# WORK INSTRUCTIONS
An exact copy of every record, with no pictures, please.

# Items from a data source

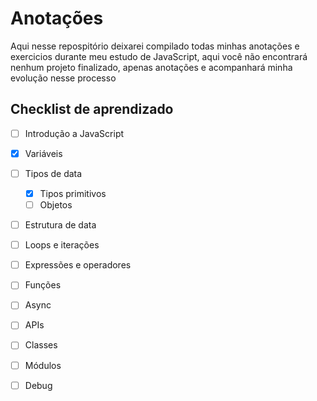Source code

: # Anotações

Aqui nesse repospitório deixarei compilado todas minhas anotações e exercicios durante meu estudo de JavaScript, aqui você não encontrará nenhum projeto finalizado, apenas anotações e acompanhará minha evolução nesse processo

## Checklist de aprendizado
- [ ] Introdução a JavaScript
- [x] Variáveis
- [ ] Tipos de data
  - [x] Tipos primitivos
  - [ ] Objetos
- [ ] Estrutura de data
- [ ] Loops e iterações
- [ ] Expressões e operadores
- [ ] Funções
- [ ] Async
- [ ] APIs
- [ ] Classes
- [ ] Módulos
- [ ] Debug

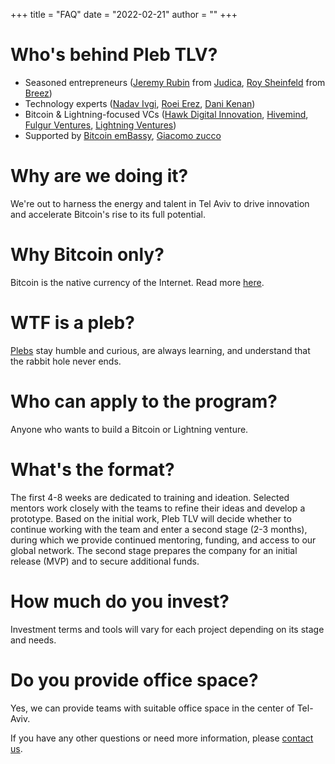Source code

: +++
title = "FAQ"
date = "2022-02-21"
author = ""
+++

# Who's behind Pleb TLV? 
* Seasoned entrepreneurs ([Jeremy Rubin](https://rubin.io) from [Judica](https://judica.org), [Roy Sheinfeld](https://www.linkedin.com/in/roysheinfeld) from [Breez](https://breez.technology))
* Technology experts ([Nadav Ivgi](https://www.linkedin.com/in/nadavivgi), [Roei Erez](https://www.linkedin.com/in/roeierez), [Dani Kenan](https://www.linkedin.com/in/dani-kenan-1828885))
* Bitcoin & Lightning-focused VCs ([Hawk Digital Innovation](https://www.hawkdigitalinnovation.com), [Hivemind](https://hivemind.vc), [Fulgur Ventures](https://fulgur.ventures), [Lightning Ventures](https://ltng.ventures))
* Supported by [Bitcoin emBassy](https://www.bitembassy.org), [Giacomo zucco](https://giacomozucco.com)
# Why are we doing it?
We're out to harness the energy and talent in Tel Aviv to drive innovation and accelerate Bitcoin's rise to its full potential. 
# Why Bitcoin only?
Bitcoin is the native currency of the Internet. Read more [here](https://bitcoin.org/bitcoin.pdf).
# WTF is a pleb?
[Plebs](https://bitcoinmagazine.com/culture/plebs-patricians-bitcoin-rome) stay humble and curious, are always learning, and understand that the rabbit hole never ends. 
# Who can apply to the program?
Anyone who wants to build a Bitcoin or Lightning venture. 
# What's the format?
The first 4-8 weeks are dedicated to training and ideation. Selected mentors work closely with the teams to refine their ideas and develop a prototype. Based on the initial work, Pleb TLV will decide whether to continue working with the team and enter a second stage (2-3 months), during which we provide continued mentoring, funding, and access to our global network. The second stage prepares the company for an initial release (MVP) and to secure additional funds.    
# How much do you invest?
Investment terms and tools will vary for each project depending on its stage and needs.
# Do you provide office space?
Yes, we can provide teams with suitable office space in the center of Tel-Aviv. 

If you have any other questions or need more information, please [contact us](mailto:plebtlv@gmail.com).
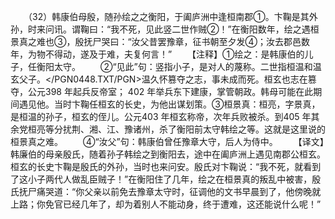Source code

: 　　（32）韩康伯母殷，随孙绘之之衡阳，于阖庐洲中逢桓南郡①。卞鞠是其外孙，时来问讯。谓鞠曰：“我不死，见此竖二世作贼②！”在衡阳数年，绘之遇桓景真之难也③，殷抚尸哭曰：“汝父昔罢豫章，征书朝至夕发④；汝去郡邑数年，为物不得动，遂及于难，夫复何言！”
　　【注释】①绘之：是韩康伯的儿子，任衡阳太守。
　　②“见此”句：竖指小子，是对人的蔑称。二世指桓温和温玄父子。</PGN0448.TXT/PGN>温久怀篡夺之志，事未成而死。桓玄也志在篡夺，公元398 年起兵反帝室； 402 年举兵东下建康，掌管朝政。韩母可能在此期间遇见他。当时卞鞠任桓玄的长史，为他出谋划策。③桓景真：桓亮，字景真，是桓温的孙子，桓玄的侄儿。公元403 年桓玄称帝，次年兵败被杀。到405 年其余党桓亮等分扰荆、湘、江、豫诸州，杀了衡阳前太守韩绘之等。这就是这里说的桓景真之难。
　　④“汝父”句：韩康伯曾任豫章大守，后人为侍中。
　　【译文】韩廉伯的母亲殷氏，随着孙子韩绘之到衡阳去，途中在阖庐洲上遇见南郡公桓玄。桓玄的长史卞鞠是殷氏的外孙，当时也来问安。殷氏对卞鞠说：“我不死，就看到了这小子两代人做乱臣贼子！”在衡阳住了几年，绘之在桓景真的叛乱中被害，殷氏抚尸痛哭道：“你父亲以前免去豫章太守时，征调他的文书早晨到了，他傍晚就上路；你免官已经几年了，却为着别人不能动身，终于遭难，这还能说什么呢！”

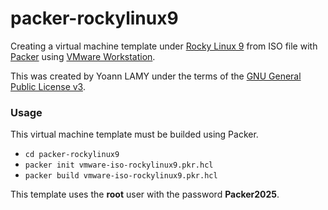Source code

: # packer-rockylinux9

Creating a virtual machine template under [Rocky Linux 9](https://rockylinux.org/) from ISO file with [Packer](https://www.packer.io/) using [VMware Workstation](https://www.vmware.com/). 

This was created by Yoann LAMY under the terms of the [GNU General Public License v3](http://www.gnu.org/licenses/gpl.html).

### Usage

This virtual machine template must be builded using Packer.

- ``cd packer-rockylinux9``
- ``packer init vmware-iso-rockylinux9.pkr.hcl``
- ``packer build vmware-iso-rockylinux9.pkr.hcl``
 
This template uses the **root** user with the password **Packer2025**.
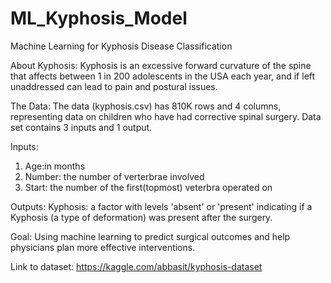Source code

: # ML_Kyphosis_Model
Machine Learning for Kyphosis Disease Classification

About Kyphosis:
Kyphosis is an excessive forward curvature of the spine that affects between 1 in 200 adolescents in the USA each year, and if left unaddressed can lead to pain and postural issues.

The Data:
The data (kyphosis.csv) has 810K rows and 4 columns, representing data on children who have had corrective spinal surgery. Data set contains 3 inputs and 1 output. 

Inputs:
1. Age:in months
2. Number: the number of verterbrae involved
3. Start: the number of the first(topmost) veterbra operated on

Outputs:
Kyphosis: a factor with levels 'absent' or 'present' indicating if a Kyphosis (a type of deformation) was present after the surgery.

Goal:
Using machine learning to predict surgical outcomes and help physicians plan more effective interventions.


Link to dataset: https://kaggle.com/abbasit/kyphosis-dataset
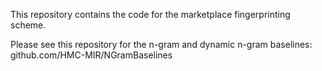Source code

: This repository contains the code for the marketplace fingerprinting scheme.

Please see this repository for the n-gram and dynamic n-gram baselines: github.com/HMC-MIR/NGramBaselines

# ANSWER AREA
Source code

: # Anotações

Aqui nesse repospitório deixarei compilado todas minhas anotações e exercicios durante meu estudo de JavaScript, aqui você não encontrará nenhum projeto finalizado, apenas anotações e acompanhará minha evolução nesse processo

## Checklist de aprendizado
- [ ] Introdução a JavaScript
- [x] Variáveis
- [ ] Tipos de data
  - [x] Tipos primitivos
  - [ ] Objetos
- [ ] Estrutura de data
- [ ] Loops e iterações
- [ ] Expressões e operadores
- [ ] Funções
- [ ] Async
- [ ] APIs
- [ ] Classes
- [ ] Módulos
- [ ] Debug

Source code

: +++
title = "FAQ"
date = "2022-02-21"
author = ""
+++

# Who's behind Pleb TLV? 
* Seasoned entrepreneurs ([Jeremy Rubin](https://rubin.io) from [Judica](https://judica.org), [Roy Sheinfeld](https://www.linkedin.com/in/roysheinfeld) from [Breez](https://breez.technology))
* Technology experts ([Nadav Ivgi](https://www.linkedin.com/in/nadavivgi), [Roei Erez](https://www.linkedin.com/in/roeierez), [Dani Kenan](https://www.linkedin.com/in/dani-kenan-1828885))
* Bitcoin & Lightning-focused VCs ([Hawk Digital Innovation](https://www.hawkdigitalinnovation.com), [Hivemind](https://hivemind.vc), [Fulgur Ventures](https://fulgur.ventures), [Lightning Ventures](https://ltng.ventures))
* Supported by [Bitcoin emBassy](https://www.bitembassy.org), [Giacomo zucco](https://giacomozucco.com)
# Why are we doing it?
We're out to harness the energy and talent in Tel Aviv to drive innovation and accelerate Bitcoin's rise to its full potential. 
# Why Bitcoin only?
Bitcoin is the native currency of the Internet. Read more [here](https://bitcoin.org/bitcoin.pdf).
# WTF is a pleb?
[Plebs](https://bitcoinmagazine.com/culture/plebs-patricians-bitcoin-rome) stay humble and curious, are always learning, and understand that the rabbit hole never ends. 
# Who can apply to the program?
Anyone who wants to build a Bitcoin or Lightning venture. 
# What's the format?
The first 4-8 weeks are dedicated to training and ideation. Selected mentors work closely with the teams to refine their ideas and develop a prototype. Based on the initial work, Pleb TLV will decide whether to continue working with the team and enter a second stage (2-3 months), during which we provide continued mentoring, funding, and access to our global network. The second stage prepares the company for an initial release (MVP) and to secure additional funds.    
# How much do you invest?
Investment terms and tools will vary for each project depending on its stage and needs.
# Do you provide office space?
Yes, we can provide teams with suitable office space in the center of Tel-Aviv. 

If you have any other questions or need more information, please [contact us](mailto:plebtlv@gmail.com).
Source code

: 　　（32）韩康伯母殷，随孙绘之之衡阳，于阖庐洲中逢桓南郡①。卞鞠是其外孙，时来问讯。谓鞠曰：“我不死，见此竖二世作贼②！”在衡阳数年，绘之遇桓景真之难也③，殷抚尸哭曰：“汝父昔罢豫章，征书朝至夕发④；汝去郡邑数年，为物不得动，遂及于难，夫复何言！”
　　【注释】①绘之：是韩康伯的儿子，任衡阳太守。
　　②“见此”句：竖指小子，是对人的蔑称。二世指桓温和温玄父子。</PGN0448.TXT/PGN>温久怀篡夺之志，事未成而死。桓玄也志在篡夺，公元398 年起兵反帝室； 402 年举兵东下建康，掌管朝政。韩母可能在此期间遇见他。当时卞鞠任桓玄的长史，为他出谋划策。③桓景真：桓亮，字景真，是桓温的孙子，桓玄的侄儿。公元403 年桓玄称帝，次年兵败被杀。到405 年其余党桓亮等分扰荆、湘、江、豫诸州，杀了衡阳前太守韩绘之等。这就是这里说的桓景真之难。
　　④“汝父”句：韩康伯曾任豫章大守，后人为侍中。
　　【译文】韩廉伯的母亲殷氏，随着孙子韩绘之到衡阳去，途中在阖庐洲上遇见南郡公桓玄。桓玄的长史卞鞠是殷氏的外孙，当时也来问安。殷氏对卞鞠说：“我不死，就看到了这小子两代人做乱臣贼子！”在衡阳住了几年，绘之在桓景真的叛乱中被害，殷氏抚尸痛哭道：“你父亲以前免去豫章太守时，征调他的文书早晨到了，他傍晚就上路；你免官已经几年了，却为着别人不能动身，终于遭难，这还能说什么呢！”

Source code

: # packer-rockylinux9

Creating a virtual machine template under [Rocky Linux 9](https://rockylinux.org/) from ISO file with [Packer](https://www.packer.io/) using [VMware Workstation](https://www.vmware.com/). 

This was created by Yoann LAMY under the terms of the [GNU General Public License v3](http://www.gnu.org/licenses/gpl.html).

### Usage

This virtual machine template must be builded using Packer.

- ``cd packer-rockylinux9``
- ``packer init vmware-iso-rockylinux9.pkr.hcl``
- ``packer build vmware-iso-rockylinux9.pkr.hcl``
 
This template uses the **root** user with the password **Packer2025**.
Source code

: # ML_Kyphosis_Model
Machine Learning for Kyphosis Disease Classification

About Kyphosis:
Kyphosis is an excessive forward curvature of the spine that affects between 1 in 200 adolescents in the USA each year, and if left unaddressed can lead to pain and postural issues.

The Data:
The data (kyphosis.csv) has 810K rows and 4 columns, representing data on children who have had corrective spinal surgery. Data set contains 3 inputs and 1 output. 

Inputs:
1. Age:in months
2. Number: the number of verterbrae involved
3. Start: the number of the first(topmost) veterbra operated on

Outputs:
Kyphosis: a factor with levels 'absent' or 'present' indicating if a Kyphosis (a type of deformation) was present after the surgery.

Goal:
Using machine learning to predict surgical outcomes and help physicians plan more effective interventions.


Link to dataset: https://kaggle.com/abbasit/kyphosis-dataset
Source code

: This repository contains the code for the marketplace fingerprinting scheme.

Please see this repository for the n-gram and dynamic n-gram baselines: github.com/HMC-MIR/NGramBaselines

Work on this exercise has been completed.